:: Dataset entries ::
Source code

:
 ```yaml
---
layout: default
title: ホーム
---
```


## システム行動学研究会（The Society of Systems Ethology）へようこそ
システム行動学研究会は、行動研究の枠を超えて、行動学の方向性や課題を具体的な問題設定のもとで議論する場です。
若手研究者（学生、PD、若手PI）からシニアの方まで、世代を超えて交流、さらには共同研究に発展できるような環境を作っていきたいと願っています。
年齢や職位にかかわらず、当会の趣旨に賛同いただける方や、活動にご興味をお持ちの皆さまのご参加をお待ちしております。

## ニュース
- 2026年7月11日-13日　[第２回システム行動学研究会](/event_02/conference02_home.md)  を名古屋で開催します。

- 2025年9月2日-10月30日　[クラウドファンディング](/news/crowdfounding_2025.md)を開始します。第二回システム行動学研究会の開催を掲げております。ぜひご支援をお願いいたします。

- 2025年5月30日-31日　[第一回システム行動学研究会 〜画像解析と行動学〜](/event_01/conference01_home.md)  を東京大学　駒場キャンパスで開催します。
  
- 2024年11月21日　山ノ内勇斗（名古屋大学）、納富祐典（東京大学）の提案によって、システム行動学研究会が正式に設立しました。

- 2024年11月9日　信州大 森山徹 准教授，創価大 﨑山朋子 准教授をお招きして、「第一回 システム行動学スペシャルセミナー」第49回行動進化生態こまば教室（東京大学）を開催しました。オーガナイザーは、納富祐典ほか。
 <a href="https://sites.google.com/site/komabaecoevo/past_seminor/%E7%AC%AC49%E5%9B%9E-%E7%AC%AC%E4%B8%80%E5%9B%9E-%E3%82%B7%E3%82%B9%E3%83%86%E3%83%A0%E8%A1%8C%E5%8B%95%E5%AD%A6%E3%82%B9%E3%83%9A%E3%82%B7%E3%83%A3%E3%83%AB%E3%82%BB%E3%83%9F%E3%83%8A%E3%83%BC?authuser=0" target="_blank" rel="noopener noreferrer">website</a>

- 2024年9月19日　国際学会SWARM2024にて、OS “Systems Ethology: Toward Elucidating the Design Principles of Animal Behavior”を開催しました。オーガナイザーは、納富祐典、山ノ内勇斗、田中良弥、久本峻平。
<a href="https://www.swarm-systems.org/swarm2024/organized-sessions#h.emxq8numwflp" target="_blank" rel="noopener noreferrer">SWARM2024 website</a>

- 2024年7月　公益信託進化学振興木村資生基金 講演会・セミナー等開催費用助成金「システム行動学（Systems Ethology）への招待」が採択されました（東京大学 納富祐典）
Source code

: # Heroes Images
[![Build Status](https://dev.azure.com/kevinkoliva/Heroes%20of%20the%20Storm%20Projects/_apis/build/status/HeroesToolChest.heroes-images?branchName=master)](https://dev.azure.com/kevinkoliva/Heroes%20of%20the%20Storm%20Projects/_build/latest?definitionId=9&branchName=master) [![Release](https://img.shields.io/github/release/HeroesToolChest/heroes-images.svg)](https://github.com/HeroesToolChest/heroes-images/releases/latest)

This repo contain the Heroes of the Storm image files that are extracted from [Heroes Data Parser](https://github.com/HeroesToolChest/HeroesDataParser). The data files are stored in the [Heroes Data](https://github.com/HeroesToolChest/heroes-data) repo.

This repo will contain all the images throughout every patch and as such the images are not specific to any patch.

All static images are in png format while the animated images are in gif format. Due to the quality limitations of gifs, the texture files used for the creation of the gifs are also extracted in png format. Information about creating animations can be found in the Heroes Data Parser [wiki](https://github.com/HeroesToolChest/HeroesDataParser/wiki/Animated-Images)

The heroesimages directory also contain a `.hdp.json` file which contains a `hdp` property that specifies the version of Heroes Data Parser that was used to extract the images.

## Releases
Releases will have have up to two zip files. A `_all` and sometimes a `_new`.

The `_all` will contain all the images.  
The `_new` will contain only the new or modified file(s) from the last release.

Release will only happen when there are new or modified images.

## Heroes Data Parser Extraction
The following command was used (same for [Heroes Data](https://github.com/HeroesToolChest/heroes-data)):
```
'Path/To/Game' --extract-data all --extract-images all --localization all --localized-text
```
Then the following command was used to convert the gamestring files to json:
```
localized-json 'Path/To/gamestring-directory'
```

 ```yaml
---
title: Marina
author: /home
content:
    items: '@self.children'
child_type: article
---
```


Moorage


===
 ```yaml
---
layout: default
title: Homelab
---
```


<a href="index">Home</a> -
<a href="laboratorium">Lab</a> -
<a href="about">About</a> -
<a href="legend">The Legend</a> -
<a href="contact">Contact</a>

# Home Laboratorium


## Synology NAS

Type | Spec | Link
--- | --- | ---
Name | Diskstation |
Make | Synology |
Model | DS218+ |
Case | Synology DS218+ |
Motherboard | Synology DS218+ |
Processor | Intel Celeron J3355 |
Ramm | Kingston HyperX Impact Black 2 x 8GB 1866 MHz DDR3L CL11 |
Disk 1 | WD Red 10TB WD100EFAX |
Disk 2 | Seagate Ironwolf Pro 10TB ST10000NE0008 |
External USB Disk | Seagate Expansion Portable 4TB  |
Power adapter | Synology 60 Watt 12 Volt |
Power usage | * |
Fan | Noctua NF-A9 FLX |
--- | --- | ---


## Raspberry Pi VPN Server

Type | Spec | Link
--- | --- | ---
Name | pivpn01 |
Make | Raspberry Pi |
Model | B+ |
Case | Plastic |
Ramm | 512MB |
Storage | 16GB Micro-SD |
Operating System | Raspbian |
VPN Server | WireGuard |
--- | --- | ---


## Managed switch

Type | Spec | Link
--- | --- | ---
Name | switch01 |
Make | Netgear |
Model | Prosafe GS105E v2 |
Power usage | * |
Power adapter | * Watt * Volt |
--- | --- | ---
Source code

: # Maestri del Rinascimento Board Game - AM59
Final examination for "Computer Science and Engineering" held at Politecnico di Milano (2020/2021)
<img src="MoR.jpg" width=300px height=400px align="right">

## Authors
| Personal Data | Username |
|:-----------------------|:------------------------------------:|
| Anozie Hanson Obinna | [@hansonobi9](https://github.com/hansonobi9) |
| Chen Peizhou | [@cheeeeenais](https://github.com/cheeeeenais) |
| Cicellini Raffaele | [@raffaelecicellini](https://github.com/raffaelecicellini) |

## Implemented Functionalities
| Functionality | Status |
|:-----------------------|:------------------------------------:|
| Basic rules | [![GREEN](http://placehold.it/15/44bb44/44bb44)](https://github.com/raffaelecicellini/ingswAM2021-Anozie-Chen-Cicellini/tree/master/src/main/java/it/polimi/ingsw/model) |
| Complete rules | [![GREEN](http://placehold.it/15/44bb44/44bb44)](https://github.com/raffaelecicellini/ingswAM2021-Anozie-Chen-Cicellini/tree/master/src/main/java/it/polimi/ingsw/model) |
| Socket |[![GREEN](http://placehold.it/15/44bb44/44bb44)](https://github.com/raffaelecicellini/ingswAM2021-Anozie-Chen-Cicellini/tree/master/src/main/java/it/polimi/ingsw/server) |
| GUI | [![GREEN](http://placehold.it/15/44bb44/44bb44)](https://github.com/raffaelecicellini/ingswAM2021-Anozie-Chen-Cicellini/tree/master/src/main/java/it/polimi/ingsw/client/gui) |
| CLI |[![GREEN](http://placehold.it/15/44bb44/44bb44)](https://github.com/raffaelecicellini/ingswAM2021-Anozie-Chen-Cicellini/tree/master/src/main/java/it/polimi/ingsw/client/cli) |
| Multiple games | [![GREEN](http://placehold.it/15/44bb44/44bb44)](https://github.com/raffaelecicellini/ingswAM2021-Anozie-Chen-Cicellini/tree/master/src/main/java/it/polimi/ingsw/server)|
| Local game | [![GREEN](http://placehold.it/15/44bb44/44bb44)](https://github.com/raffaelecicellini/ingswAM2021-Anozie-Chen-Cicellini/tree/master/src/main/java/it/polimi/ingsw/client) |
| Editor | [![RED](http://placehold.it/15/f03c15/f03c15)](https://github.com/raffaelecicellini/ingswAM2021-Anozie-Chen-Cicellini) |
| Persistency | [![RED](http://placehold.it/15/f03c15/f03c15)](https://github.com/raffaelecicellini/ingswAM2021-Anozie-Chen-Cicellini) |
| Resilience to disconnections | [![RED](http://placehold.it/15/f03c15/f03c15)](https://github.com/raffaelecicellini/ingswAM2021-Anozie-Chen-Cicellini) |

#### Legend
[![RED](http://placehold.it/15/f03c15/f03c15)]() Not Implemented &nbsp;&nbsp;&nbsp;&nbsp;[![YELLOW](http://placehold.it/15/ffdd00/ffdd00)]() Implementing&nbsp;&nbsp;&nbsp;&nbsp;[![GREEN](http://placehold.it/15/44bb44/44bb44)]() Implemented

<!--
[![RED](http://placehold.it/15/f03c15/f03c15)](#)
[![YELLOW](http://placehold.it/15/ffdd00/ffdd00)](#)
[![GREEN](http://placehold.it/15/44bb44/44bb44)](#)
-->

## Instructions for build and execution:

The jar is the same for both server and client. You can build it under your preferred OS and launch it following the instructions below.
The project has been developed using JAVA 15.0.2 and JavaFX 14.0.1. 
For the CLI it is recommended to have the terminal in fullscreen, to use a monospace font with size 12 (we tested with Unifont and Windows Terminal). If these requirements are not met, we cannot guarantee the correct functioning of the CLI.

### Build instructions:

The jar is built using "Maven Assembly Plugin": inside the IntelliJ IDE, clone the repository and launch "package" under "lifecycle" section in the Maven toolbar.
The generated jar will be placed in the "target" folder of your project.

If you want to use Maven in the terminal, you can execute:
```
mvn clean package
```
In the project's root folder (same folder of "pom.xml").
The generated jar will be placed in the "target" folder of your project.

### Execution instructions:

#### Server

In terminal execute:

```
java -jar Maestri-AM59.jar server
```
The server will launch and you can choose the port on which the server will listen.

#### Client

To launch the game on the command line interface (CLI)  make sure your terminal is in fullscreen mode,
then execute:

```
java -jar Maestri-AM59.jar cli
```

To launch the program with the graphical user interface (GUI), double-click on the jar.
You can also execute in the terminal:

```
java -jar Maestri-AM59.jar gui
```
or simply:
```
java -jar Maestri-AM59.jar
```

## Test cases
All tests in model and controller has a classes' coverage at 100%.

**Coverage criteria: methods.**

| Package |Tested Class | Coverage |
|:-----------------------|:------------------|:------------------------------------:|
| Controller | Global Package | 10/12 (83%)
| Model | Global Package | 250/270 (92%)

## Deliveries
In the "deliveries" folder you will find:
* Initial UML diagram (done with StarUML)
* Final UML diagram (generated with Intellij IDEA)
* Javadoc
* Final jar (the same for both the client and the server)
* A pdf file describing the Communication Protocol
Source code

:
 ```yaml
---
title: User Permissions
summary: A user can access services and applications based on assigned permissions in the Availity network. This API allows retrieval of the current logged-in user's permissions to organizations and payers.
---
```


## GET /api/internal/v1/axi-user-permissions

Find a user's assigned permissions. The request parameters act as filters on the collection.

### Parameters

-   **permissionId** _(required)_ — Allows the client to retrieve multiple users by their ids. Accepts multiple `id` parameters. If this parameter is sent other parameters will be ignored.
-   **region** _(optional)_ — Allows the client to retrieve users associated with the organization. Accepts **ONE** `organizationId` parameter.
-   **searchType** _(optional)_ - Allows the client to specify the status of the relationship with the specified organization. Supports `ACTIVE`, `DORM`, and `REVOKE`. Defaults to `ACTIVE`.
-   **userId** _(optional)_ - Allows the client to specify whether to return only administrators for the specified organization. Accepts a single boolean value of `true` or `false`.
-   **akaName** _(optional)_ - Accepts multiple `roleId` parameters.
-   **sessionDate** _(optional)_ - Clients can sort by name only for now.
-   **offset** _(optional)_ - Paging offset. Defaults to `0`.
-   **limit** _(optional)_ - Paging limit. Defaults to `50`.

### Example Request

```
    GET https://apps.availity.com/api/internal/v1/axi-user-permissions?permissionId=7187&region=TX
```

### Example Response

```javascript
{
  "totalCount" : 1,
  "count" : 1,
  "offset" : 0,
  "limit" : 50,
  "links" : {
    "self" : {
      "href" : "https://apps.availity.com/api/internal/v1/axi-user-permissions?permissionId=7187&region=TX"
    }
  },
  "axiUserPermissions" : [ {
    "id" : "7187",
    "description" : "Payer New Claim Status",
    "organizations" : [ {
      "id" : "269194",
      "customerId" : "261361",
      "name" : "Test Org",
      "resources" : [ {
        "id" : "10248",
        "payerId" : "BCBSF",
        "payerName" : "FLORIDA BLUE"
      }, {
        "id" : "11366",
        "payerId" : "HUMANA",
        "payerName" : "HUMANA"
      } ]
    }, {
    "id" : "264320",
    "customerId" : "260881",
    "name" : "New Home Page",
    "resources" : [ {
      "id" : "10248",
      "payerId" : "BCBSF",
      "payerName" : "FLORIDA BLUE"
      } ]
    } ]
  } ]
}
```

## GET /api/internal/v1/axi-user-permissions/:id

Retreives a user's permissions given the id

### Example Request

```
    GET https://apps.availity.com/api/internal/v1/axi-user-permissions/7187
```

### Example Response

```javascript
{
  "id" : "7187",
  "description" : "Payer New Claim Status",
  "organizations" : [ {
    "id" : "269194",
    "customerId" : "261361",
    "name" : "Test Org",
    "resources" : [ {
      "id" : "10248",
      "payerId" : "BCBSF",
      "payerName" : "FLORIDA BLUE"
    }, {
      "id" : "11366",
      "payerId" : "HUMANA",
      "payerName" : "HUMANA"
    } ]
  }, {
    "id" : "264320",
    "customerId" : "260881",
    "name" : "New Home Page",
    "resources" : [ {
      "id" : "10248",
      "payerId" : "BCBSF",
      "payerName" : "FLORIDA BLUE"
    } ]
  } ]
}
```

:: TASK BRIEF ::
Copy every line in the records above that contains the word "which".

:: RESPONSE BOX ::
The heroesimages directory also contain a `.hdp.json` file which contains a `hdp` property that specifies the version of Heroes Data Parser that was used to extract the images.
The server will launch and you can choose the port on which the server will listen.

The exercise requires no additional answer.